Rhonda: Many unscrupulous loan originators are out of the business due to licensing requirements, less business and fewer programs. Consumers should have better odds of working with a mortgage professional than they did just a few years ago.
Tom: The silver lining for 2009 is that it's not 2008. Seriously, we've made it through 2008 and we've cleaned out a fair amount of the problems that have been happening. Seriously, I think if we did had lending requirement in place from 2002 to 2007 that we have in place now, we'd be sitting in pretty good shape right now. Is there some what of a pendulum that has swung a bit too far? I think that potentially is true, but time will tell. The other silver lining for 2009 is that in some markets there will be signs of a bottom and a slow and gradual recovery. What areas? Not Michigan (where I'm from) but places like San Diego and a few others.
David: Historically row rates. All homeowners with some equity in their homes should look into refinancing in 2009.
2.What kinds of home buyers will have the best opportunities in 2009?

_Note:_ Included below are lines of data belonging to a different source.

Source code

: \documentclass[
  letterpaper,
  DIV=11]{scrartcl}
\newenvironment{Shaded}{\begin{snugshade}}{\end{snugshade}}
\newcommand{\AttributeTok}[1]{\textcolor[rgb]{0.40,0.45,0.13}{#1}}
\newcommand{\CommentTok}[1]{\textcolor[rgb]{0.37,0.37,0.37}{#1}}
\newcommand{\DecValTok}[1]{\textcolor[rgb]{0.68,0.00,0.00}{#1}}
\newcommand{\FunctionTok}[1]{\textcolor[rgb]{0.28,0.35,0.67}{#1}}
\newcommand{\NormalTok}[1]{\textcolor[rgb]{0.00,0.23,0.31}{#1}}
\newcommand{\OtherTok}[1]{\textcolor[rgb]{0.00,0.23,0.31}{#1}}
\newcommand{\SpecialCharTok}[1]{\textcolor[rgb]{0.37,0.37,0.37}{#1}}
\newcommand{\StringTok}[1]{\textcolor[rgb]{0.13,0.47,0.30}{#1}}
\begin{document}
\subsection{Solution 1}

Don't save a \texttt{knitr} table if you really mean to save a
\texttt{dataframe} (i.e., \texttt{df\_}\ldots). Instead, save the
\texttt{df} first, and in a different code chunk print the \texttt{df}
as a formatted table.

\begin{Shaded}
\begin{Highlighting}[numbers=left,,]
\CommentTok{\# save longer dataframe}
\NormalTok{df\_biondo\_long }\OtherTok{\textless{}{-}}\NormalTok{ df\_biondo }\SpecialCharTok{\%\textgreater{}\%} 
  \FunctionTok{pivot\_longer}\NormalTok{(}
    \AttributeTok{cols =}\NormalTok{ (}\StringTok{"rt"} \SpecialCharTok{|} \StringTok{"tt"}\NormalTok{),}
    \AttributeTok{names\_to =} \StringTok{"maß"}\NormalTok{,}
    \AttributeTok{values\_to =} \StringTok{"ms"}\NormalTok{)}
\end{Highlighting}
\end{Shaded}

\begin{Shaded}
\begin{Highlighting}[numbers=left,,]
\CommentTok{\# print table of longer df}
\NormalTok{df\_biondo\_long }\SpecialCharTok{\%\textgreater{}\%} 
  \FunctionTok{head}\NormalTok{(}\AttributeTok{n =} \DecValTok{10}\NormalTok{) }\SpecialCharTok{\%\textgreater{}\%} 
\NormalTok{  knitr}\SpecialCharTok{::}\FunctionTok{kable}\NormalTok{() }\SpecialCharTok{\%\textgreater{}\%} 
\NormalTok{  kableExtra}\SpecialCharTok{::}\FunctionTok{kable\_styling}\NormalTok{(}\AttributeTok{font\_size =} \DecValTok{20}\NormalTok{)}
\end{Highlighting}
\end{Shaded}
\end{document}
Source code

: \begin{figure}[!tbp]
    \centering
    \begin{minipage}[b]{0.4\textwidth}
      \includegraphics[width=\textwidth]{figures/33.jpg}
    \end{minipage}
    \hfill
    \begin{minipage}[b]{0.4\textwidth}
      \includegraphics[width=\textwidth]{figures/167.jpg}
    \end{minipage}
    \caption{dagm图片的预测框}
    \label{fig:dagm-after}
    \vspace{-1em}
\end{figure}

Michelle: First-time homebuyers with down payments will be able to capitalize on low rates and have more likely have leverage over sellers regarding price negotiations.
Darel: Really anyone who plans to buy and hold. Prices are low and financing is cheap, so now is a great time to buy a primary residence, second home or an investment. I am of the opinion that the people who make the most money tend to move in the opposite direction of the masses. So while people and banks are unloading homes cheaply, I think wise people are picking them up. This is the time to dust off the creative financing and zero-down books and find a Realtor who has a good track record of negotiating (Geordie).
William: Given FHA has increased its loan limits for King county from the esoteric limits, First time homebuyers will have the best opportunities. King County 2009 FHA loan Limit $506,000 for more info on New Loan Limits and New Guidelines for 2009 visit http://www.myequitypro.com/?p=642
Rhonda: Home buyers who are able to go "full doc" for their mortgage will have the most opportunities going forward. This just means being able to document your employment (college may sometimes count) for two years, show proof of your income for the past two years and document your assets/down payment. FHA offers minimum down at 3.5% which a home buyers immediate family may contribute towards as a gift or a loan and sellers can pay for the closing costs.
Tom: The buyers with the best opportunities in 2009 will be those who are either first time home buyers with secure jobs and a down payment or those who are financially well off enough that they can have the cash to buy a new house without having sold their old one (or they sold their old one). The "contingent" buyers are the ones who are going to continue to struggle in 2009.
David: If you don't need to move in the next 7 years, you will find great mortgage rates, incredible selection and almost no competition. I also think that we will start to see a return of investors in many large markets. Some of the deals on bank-owned properties will just be too irresistible for a gambler.
3.Who shouldn't buy a house in 2009?
Michelle: I don’t think people with little or no savings should buy a house. A few years ago, when the market was surging and banks were lending to everyone and anyone who signed on the dotted line, buyers didn’t need a down payment or reserves to qualify for financing. I think everyone should have at least 6-12 months of mortgage payments in reserves before considering a purchase (in this tight economy). Job security just isn’t as secure as it once was.
Darel: Property-flippers should stay out of the market. Not because the good deals aren't there, but because the market is not very liquid, and it might be a while before they get their money out.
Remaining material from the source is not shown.